Serão estas instâncias, inclusive, que poderão ser acionadas para ajudar na mediação entre as organizações e as demandas crescentes dos cidadãos por respostas rápidas e ágeis por parte das instituições. Elas poderão equilibrar as manifestações conseguindo atribuir qualidade e densidade aos discursos colocados.

Infraestrutura e tecnologia à serviço

 

Um poderoso recurso, mas ainda pouco explorado pelos investidores sociais nesta agenda da governança e da transparência, é o uso de infraestruturas tecnológicas com dados de formato aberto.

Ou seja, são plataformas e/ou portais online que não só divulgam os dados das organizações, mas, pelo livre cruzamento das informações, permitem que haja uma interação entre os usuários, que podem ser empregados, beneficiários das ações, interessados da sociedade. Assim, elas fomentam a conexão e estimulam o diálogo no âmbito dessa organização, por meio de chats, comunidades virtuais etc.

 

Disseminação de processos deliberativos

 

Mais do que apenas dar visibilidade ao que se faz, é fundamental que as organizações ampliem a transparência de seus processos deliberativos, as ações e a gestão e se aproximem para novas relações mais produtivas e efetivas. E é justamente este ponto que irá diferenciar políticas consolidadas daquelas ainda em fase de consolidação.

O que se espera é que, cada vez mais, as instituições deem visibilidade aos “comos” da organização para os diversos públicos de interesse: Como priorizam suas políticas?

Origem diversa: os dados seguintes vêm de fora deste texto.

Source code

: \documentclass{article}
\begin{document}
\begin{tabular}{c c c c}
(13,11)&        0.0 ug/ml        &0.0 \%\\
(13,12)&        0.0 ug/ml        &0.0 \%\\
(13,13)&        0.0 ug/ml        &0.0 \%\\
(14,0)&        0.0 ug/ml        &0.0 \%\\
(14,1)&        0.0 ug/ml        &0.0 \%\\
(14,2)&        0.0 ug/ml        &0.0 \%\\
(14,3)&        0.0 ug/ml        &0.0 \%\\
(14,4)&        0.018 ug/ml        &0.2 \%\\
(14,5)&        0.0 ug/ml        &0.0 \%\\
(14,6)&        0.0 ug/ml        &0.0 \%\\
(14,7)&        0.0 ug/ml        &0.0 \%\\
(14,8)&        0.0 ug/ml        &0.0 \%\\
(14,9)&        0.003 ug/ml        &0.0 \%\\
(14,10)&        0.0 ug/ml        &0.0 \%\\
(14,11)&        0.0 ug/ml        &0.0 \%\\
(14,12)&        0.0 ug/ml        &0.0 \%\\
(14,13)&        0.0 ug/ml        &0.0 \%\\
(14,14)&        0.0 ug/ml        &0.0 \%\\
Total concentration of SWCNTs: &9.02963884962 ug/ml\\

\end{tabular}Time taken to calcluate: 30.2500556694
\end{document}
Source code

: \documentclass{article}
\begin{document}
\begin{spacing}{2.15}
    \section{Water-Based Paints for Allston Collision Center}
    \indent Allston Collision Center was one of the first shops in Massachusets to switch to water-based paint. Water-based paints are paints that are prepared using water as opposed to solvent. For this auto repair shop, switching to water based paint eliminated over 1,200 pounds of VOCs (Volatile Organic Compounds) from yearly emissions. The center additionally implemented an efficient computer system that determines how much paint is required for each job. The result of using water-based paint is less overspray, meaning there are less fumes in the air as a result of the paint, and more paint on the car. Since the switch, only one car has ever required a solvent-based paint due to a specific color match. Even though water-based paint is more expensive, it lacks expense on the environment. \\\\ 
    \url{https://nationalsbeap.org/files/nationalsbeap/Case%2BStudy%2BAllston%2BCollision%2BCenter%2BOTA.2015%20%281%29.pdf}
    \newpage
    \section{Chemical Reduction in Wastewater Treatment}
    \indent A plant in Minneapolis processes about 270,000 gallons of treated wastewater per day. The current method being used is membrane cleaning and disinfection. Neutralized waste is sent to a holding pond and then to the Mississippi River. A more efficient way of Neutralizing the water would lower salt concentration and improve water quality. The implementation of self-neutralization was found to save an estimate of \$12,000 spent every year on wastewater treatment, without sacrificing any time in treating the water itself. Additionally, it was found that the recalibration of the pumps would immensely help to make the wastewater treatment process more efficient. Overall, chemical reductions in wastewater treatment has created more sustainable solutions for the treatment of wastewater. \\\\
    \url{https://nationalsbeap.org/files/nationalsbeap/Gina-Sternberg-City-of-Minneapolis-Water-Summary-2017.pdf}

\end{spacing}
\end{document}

Como contratam? Quais prazos utilizam? Quais são as pautas que serão objetos de discussão dos conselhos? São práticas simples, mas que mudam a relação de todos os stakeholders com a organização e fomentam novas discussões.

Criação de indicadores de impacto

 

Quando se fala em implementar práticas de governança, será vital que elas venham acompanhadas da discussão sobre os impactos da sua atuação. E esse olhar deve ir muito além de pesquisas de satisfação, por exemplo, ou análises realizadas a partir do seu próprio discurso.

É necessário que a organização fale dos seus impactos considerando as opiniões e as vozes de todos os seus públicos. Criar indicadores de efetividade se torna essencial – apesar disso ser ainda pouco explorado – para aprimoramento dos processos e das práticas.